Artificial intelligence (AI) cannot replace teachers, but teachers need to improve their skills to be on a par with changing technology.
This was stated at a conference titled ‘Justuju: Rethink School Education with AI’ organised by the Shahwilayat Educational Trust at their School Campus 1 in Federal B Area. “Artificial Intelligence should be a thinking partner, not a thinking substitute, for students,” said Zafar Masud, president and CEO of the Bank of Punjab. He added that building cognitive depth was a slow work, and the use of AI should incrementally improve in teaching students, and must ideally be tailor-made to individual kids’ requirements to make it more effective and impactful.
He was speaking as the chief guest at the closing ceremony of ‘Justuju – Rethink School Education with AI’ organised on Saturday, February 7. Thought-provoking panel discussions took place on challenges and opportunities in using AI Learning Tools and Ethics and Boundaries in AI Use, with a demonstrative presentation, ‘From Chalk to AI: How Teachers Can Use AI to Teach Smarter’, on using various AI tools in school education.

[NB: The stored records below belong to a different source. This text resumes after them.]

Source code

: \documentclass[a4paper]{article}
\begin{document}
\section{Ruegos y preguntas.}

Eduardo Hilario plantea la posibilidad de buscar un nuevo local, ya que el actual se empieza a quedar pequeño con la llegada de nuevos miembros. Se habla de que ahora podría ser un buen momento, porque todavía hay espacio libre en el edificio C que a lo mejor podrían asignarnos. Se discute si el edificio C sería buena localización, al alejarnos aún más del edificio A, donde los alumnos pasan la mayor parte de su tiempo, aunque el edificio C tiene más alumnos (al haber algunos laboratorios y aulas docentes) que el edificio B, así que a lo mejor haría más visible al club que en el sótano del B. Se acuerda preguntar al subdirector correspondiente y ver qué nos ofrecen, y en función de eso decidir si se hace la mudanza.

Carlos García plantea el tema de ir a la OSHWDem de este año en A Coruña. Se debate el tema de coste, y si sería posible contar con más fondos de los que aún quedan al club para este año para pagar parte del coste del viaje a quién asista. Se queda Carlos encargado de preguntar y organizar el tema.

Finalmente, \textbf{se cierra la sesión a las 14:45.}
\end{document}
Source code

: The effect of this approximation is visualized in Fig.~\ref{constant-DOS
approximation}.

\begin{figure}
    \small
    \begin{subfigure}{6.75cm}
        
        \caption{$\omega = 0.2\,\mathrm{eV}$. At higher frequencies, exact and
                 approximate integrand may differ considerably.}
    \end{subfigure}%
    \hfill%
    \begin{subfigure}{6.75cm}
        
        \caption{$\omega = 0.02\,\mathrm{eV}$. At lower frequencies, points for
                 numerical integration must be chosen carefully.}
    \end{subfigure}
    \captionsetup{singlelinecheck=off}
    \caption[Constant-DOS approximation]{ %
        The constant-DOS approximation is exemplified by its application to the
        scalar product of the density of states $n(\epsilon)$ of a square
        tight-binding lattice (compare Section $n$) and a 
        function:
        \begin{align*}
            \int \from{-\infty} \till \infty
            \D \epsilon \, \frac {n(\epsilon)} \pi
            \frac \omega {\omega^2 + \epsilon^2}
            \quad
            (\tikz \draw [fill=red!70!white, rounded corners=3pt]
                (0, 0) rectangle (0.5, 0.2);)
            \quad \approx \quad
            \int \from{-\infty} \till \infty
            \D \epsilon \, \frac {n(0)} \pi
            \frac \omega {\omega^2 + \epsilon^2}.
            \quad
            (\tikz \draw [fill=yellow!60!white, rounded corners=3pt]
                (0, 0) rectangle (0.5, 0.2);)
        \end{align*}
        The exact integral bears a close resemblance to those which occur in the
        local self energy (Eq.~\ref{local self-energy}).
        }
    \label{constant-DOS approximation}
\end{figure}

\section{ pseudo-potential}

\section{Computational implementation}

Professor Farid F Panjwani, dean of the Institute for Educational Development at the Aga Khan University, stated in his keynote address that the context of using AI needed to be clearly comprehended especially in this day and age. “A better world is possible if we take the road less travelled: think of technology as a social practice, recognise that the social context shapes the impact of technology.”
Former senator and federal minister Javed Jabbar pointed out the disparities that existed in education, especially towards women who constituted 48 per cent of the population. Dr Kamran Ahsan said that children’s cognitive abilities must be augmented. He said students must ask questions and their curiosity must not be hampered to build the cognitive faculties of students.
Opportunities, he added, could become challenges if they were not addressed in time. He said AI was a concept of 1950s, but then there was no speed as there was today through the internet.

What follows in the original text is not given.